ABOUT THIS EXERCISE: Bring together all lines from the listing below that contain the string "What".

INPUT DATA:
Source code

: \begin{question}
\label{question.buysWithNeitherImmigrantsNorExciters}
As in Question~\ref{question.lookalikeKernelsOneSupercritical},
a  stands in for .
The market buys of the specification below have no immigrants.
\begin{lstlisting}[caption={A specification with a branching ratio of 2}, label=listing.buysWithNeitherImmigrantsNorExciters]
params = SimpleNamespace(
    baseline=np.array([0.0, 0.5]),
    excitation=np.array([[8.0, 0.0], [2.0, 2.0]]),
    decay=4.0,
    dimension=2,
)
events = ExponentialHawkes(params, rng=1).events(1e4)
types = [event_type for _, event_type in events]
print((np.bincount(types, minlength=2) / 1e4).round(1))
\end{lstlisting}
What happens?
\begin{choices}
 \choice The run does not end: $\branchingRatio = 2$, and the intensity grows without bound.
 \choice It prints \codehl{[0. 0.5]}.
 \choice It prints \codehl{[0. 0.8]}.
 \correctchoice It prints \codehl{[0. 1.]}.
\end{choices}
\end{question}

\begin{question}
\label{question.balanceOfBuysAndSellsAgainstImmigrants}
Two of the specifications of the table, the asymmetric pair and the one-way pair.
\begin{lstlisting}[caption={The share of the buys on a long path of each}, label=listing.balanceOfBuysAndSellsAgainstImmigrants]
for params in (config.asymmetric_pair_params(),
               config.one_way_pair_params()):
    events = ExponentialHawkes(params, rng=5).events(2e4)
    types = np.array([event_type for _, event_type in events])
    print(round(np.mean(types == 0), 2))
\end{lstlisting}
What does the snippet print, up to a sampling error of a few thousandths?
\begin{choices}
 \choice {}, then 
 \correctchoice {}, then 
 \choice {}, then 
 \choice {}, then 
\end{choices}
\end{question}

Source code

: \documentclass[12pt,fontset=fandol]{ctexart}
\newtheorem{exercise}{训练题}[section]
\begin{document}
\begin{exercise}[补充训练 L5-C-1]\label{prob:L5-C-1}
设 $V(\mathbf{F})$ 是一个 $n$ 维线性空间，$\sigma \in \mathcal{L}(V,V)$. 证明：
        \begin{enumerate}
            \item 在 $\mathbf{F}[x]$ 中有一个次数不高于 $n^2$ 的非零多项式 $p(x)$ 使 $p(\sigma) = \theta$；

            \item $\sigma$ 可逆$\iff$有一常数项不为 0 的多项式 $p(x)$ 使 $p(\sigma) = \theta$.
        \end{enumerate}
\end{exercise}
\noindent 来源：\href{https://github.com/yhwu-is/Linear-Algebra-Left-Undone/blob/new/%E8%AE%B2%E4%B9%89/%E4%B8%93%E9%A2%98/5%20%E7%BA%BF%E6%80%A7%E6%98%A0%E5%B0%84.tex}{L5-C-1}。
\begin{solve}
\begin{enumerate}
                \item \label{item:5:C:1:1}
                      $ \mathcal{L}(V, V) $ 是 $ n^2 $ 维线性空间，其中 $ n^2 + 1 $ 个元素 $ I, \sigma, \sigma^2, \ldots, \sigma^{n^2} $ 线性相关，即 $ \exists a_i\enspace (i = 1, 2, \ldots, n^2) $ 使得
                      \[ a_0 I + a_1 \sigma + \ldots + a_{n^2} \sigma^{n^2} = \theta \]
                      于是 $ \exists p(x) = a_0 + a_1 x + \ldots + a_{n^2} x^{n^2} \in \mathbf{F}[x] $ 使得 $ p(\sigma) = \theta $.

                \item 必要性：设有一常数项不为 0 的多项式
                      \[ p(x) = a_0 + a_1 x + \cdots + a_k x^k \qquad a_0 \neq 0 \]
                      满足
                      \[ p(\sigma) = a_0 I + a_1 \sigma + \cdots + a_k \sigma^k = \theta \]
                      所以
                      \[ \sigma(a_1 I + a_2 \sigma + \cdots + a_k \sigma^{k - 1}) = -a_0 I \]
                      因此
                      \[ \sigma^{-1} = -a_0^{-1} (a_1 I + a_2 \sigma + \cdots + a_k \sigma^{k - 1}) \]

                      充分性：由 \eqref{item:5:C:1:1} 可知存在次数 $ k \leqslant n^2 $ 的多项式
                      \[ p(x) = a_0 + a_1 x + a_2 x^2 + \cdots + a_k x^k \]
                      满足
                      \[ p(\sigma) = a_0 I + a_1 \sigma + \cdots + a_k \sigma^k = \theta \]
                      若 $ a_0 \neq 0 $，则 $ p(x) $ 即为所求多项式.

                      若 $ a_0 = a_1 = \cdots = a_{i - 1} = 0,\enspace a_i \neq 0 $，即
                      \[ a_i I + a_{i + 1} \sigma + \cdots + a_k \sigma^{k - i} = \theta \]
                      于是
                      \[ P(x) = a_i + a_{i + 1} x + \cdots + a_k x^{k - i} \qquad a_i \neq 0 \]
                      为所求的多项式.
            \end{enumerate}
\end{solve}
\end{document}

OUTPUT BELOW:
What happens?
What does the snippet print, up to a sampling error of a few thousandths?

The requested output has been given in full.